• WORK ORDER: Read the data below line by line and copy each one with "begin" in it.

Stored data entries
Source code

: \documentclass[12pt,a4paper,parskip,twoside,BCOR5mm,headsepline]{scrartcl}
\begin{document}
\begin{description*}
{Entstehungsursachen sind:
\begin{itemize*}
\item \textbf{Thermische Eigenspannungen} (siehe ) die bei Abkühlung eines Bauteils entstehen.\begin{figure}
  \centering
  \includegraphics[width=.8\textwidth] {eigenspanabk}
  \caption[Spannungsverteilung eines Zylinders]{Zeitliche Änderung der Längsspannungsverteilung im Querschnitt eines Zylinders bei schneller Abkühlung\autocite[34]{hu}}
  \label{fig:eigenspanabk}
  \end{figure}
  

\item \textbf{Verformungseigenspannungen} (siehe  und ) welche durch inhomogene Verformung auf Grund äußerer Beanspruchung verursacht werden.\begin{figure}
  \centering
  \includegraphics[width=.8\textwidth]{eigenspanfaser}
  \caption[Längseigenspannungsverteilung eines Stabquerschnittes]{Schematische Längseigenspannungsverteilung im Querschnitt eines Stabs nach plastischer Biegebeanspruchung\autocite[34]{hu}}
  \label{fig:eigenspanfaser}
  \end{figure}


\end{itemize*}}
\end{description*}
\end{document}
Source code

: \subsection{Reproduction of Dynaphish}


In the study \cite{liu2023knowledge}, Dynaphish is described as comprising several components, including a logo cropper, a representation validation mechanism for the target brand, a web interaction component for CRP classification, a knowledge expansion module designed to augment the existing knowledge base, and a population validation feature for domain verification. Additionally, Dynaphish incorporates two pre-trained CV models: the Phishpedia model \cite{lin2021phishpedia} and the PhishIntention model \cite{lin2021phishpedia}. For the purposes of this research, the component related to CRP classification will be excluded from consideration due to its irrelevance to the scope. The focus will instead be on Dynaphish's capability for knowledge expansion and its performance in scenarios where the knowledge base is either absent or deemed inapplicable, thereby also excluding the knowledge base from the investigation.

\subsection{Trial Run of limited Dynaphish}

• SOLUTION FOR THIS PROBLEM:
\begin{document}
\begin{description*}
\begin{itemize*}
\item \textbf{Thermische Eigenspannungen} (siehe ) die bei Abkühlung eines Bauteils entstehen.\begin{figure}
\item \textbf{Verformungseigenspannungen} (siehe  und ) welche durch inhomogene Verformung auf Grund äußerer Beanspruchung verursacht werden.\begin{figure}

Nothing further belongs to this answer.